For years now, cameras have quietly appeared on streets all across the country, tracking your movements as you go about your life. Known as automated license plate readers (ALPRs), these cameras scan every car that passes them. An amendment to the 2026 highway bill may soon roll back this infringement of Fourth Amendment rights.
Pennsylvania Rep. Scott Perry introduced the amendment banning ALPRs from federally funded highways, with an exception for tolling purposes.
Unlike red light or speed cameras which record in instances of law breaking, ALPRs collect a complete record of every car that passes. They create a dragnet in which innocents and guilty are caught up alike, with over 97,000 known cameras currently in the U.S., each capturing as many as 2,000 license plates a minute. The interconnected cameras systems can trace an individual over long distances.
All this is done without warrant requirements or probable cause standards. The standard of “innocent until proven guilty” is turned on its head.
In this way, movements of an entire population are recorded in real time and kept indefinitely. As ordinary people realize that their every move is monitored, they begin to modify their behavior and to self-censor, creating a problem for the First Amendment as well as for the Fourth.

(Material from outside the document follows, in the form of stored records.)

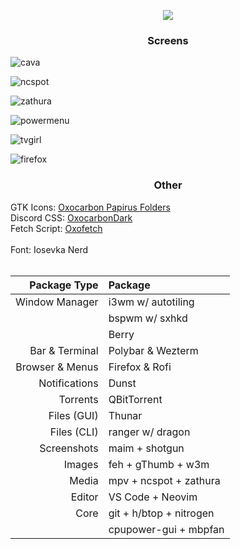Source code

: <p align = "center"><img src=https://github.com/MujtabaAsim/dots/assets/62666332/cc547c62-a653-44ef-8ae6-fa95d5d3766d></p>

### <p align = "center"> Screens </p>

![cava](https://github.com/MujtabaAsim/dots/assets/62666332/a2283a04-c725-47a9-ba97-681a736127db)

![ncspot](https://github.com/MujtabaAsim/dots/assets/62666332/9891b383-894c-4814-a3a9-b124152ce911)

![zathura](https://github.com/MujtabaAsim/dots/assets/62666332/7c8e347b-2226-4754-bf47-14e0571f59c3)

![powermenu](https://github.com/MujtabaAsim/dots/assets/62666332/327ddddf-87f5-42bd-88bf-82f4b08d7e43)

![tvgirl](https://github.com/MujtabaAsim/dots/assets/62666332/5c6ce587-bd89-48c2-baf2-a8de4e3bb700)

![firefox](https://github.com/MujtabaAsim/dots/assets/62666332/2d635b58-c7ca-4810-ad64-ac4e325d8fc5)


### <p align = "center"> Other </p>
GTK Icons:</b> [Oxocarbon Papirus Folders](https://github.com/BattleCh1cken/oxocarbon-papirus-folders) <br>
Discord CSS: [OxocarbonDark](https://github.com/MujtabaAsim/Discord_Themes/blob/main/OxocarbonDark.css) <br>
Fetch Script: [Oxofetch](https://github.com/MujtabaAsim/FetchScripts/tree/main/oxofetch) <br>  
Font: Iosevka Nerd<br><br>


|Package Type       | Package                 |
|------------------:|:------------------------|
| Window Manager    | i3wm w/ autotiling      |
|                   | bspwm w/ sxhkd          |
|                   | Berry                   |
| Bar & Terminal    | Polybar & Wezterm       |
| Browser & Menus   | Firefox & Rofi          |
| Notifications     | Dunst                   |
| Torrents          | QBitTorrent             |
| Files (GUI)       | Thunar                  |
| Files (CLI)       | ranger w/ dragon        |
| Screenshots       | maim + shotgun          |
| Images            | feh + gThumb + w3m      |
| Media             | mpv + ncspot + zathura  |
| Editor            | VS Code + Neovim        |
| Core              | git + h/btop + nitrogen |
|                   | cpupower-gui + mbpfan   |
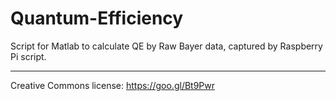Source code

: # Quantum-Efficiency
Script for Matlab to calculate QE by Raw Bayer data, captured by Raspberry Pi script.

------------------------
Creative Commons license: https://goo.gl/Bt9Pwr
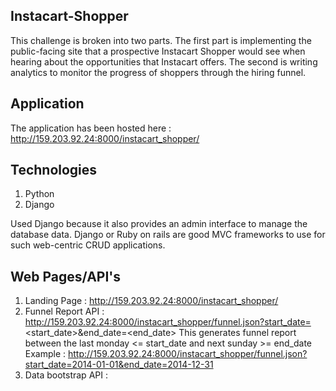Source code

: ## Instacart-Shopper
This challenge is broken into two parts. The first part is implementing the public-facing site that a prospective Instacart Shopper would see when hearing about the opportunities that Instacart offers. The second is writing analytics to monitor the progress of shoppers through the hiring funnel.

## Application
The application has been hosted here : http://159.203.92.24:8000/instacart_shopper/

## Technologies
1. Python
2. Django

Used Django because it also provides an admin interface to manage the database data. Django or Ruby on rails are good MVC frameworks to use for such web-centric CRUD applications.

## Web Pages/API's
1. Landing Page : http://159.203.92.24:8000/instacart_shopper/
2. Funnel Report API : http://159.203.92.24:8000/instacart_shopper/funnel.json?start_date=<start_date>&end_date=<end_date>
This generates funnel report between the last monday <= start_date and next sunday >= end_date
Example : http://159.203.92.24:8000/instacart_shopper/funnel.json?start_date=2014-01-01&end_date=2014-12-31
3. Data bootstrap API : 



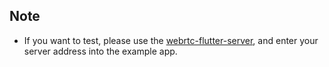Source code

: 
## Note
- If you want to test, please use the [webrtc-flutter-server](https://github.com/cloudwebrtc/flutter-webrtc-server), and enter your server address into the example app.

Regrettably, their concerns are well-founded. Choices of how one chooses to spend one’s time are deeply revealing of one’s opinions, associations, and life choices. Anyone with access to an ALPR system knows who visits churches, mosques, gun ranges, abortion clinics, pro-life advocacy organizations, divorce lawyers, addiction treatment centers, or health care specialists. That information has already been used to track peaceful protestors. It has also been employed for racial profiling and predictive policing. Nor are there meaningful protections to protect this sensitive data from blackmailers or domestic abusers.
Especially alarming is the potential that all of this information could fall into the hands of a foreign adversary. With a single successful hack, China, Russia, or Iran could know the daily movements of hundreds of millions of Americans, going back years.

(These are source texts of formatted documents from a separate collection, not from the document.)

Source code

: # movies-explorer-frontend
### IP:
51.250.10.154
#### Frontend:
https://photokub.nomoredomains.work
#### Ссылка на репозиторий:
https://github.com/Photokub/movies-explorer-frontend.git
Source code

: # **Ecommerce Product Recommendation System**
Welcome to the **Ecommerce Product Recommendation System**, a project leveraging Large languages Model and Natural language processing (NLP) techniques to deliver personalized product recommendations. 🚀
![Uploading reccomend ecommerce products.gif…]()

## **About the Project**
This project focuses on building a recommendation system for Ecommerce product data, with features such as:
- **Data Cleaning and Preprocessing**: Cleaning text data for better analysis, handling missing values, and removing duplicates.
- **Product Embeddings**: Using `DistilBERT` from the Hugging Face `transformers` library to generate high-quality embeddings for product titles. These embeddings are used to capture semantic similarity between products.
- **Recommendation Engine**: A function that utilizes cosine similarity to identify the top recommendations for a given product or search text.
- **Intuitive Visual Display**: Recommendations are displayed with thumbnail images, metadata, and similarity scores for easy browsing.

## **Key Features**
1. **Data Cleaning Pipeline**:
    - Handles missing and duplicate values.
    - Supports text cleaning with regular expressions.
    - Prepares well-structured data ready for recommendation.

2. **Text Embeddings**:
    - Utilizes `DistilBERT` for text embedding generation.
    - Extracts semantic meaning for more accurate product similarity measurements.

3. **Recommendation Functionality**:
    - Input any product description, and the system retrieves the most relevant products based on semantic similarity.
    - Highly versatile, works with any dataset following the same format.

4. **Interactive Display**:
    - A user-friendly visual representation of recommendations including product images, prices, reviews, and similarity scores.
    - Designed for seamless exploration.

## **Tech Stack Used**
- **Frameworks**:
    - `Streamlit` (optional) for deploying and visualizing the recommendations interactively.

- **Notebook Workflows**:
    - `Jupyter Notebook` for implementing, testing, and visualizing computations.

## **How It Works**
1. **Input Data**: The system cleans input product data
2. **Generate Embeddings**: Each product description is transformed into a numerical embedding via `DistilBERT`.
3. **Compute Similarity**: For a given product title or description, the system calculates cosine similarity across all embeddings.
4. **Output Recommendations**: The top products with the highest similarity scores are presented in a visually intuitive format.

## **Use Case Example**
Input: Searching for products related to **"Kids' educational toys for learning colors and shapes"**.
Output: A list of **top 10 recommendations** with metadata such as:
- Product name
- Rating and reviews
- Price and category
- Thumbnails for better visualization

Not long ago, we had some degree of natural protections as manpower hours limited how much data could be analyzed in practice. Now software can quickly analyze hundreds of hours of data.
In addition to responding to these dangers, Rep. Perry’s amendment puts the decision where it belongs: in the legislative branches. Most ALPRs have been put up without input from elected officials. Often they are not even disclosed to the public. Some departments built fake cactus plants to hide the cameras.
By banning most ALPRs on federal highways, Rep. Perry’s amendment is vital for Americans’ basic freedoms.
Molly Powell is a Senior Regulations Policy Analyst at Americans for Prosperity.